Exercise, inflammation, and fatigue in cancer survivors

Abstract

Cancer-related fatigue significantly disrupts normal functioning and quality of life for a substantial portion of cancer survivors, and may persist for years following cancer treatment. While the causes of persistent fatigue among cancer survivors are not yet fully understood, accumulating evidence suggests that several pathways, including chronic inflammation, autonomic imbalance, HPA-axis dysfunction, and/or mitochondrial damage, could contribute towards the disruption of normal neuronal function and result in the symptom of cancer-related fatigue. Exercise training interventions have been shown to be some of the more successful treatment options to address cancer-related fatigue. In this review, we discuss the literature regarding the causes of persistent fatigue in cancer survivors and the mechanisms by which exercise may relieve this symptom. There is still much work to be done until the prescription of exercise becomes standard practice for cancer survivors. With improvements in the quality of studies, evidenced-based exercise interventions will allow exercise scientists and oncologists to work together to treat cancer-related fatigue.

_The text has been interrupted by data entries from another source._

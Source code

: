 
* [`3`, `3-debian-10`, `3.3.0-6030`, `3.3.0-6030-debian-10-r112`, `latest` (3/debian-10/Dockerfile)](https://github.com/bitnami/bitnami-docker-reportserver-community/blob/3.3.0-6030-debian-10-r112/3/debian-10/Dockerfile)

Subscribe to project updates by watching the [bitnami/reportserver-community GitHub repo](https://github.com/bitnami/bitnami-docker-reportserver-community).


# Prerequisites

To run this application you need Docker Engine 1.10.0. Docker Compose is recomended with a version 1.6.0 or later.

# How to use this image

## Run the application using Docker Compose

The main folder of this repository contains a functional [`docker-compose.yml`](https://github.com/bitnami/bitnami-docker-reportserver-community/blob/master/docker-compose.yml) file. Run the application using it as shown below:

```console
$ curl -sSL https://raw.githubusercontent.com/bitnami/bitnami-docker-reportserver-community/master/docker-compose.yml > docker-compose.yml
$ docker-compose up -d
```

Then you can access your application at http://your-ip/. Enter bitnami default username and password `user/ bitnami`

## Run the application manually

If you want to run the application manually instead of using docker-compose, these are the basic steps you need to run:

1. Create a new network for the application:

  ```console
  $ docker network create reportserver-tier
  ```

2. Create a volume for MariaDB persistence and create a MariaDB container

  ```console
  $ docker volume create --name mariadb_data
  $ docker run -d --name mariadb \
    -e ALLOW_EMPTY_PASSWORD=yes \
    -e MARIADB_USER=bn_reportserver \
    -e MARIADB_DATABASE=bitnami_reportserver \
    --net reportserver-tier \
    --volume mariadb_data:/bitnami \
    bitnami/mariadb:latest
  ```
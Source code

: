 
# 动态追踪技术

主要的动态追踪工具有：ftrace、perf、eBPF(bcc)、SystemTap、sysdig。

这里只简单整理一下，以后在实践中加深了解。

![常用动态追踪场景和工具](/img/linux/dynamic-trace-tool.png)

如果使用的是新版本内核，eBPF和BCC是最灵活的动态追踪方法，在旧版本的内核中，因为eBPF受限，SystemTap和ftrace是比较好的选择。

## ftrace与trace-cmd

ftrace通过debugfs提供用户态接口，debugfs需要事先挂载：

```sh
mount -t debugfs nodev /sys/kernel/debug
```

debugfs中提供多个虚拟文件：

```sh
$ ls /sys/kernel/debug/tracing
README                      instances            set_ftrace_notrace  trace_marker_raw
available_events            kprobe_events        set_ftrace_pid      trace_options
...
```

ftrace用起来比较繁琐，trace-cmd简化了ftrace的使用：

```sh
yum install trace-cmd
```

Keywords: Cancer; Exercise; Fatigue; Inflammation; Physical Activity.

Figure 1

Systemic inflammation contributes to cancer-related fatigue. Cancer and its treatments activate leukocytes, resulting in increased expression of the transcription factor NF-κB and production of pro-inflammatory mediators, such as interleukin-6 (IL-6), tumor necrosis factor-alpha (TNF-α), and interferon-gamma (IFN-γ). Dysregulation of the hypothalamic-pituitary-adrenal (HPA)-axis leads to altered release of cortisol; glucocorticoid receptor (GCR) function on leukocytes is also decreased. Inflammation in the periphery leads to inflammation in the central nervous system (CNS) through several immune-to-brain communication pathways. Signals from sensory nerves activate CNS cells such as microglia to produce pro-inflammatory cytokines, including IL-6, TNF-α, and interlukin-1 beta (IL-1β). These inflammatory mediators then impact neurons directly or indirectly through altered oligodendrocyte, astrocyte, and endothelial cell functions. Inflammation in the periphery also decreases the availability of precursors, such as tetrahydrobiopterin (BH4) required for the synthesis of the neurotransmitters dopamine (DA), norepinephrine (NE), and serotonin (5HT). Deficits in serotonin production also occur as tryptophan (Trp) is converted into kynurenine from an inflammation-mediated increase in indoleamine 2,3-dioxygenase (IDO). Kynurenine is further metabolized in the brain into neurotoxic kynurenine metabolites such as 3-hydroxy kynurenine and quinolinic acid. Dashed lines indicate a disrupted pathway. CRH: corticotropin release hormone; ACTH: adrenocorticotropic hormone

Figure 2

Pathways by which exercise may ameliorate cancer-related fatigue. Exercise training confers psychological benefits, such as increased self-efficacy, and leads to improved fitness which eases the effort required for daily life activities. Exercise training decreases chronic inflammation through reductions in inflammatory cytokines, increased production of interleukin-10 (IL-10), and increased glucocorticoid receptor (GCR) function. Reduced inflammation in the periphery prevents disruption of neurotransmitter production (including norepinephrine (NE) and dopamine (DA)) and inflammation in the central nervous system (CNS). Exercise is further associated with increased neurotrophic factors such as brain derived neurotrophic factor (BDNF) and adiponectin. Exercise-induced increases in skeletal muscle PGC-1α expression, perhaps mediated by adiponectin, helps maintain levels of tryptophan (Trp) and serotonin (5HT) through activation of kynurenine aminotransferases (KATs), which favor the formation of neuroprotective kynurenine metabolites (kynurenic acid). PGC-1α may also promote mitochondrial biogenesis. Dashed lines indicate a disrupted pathway.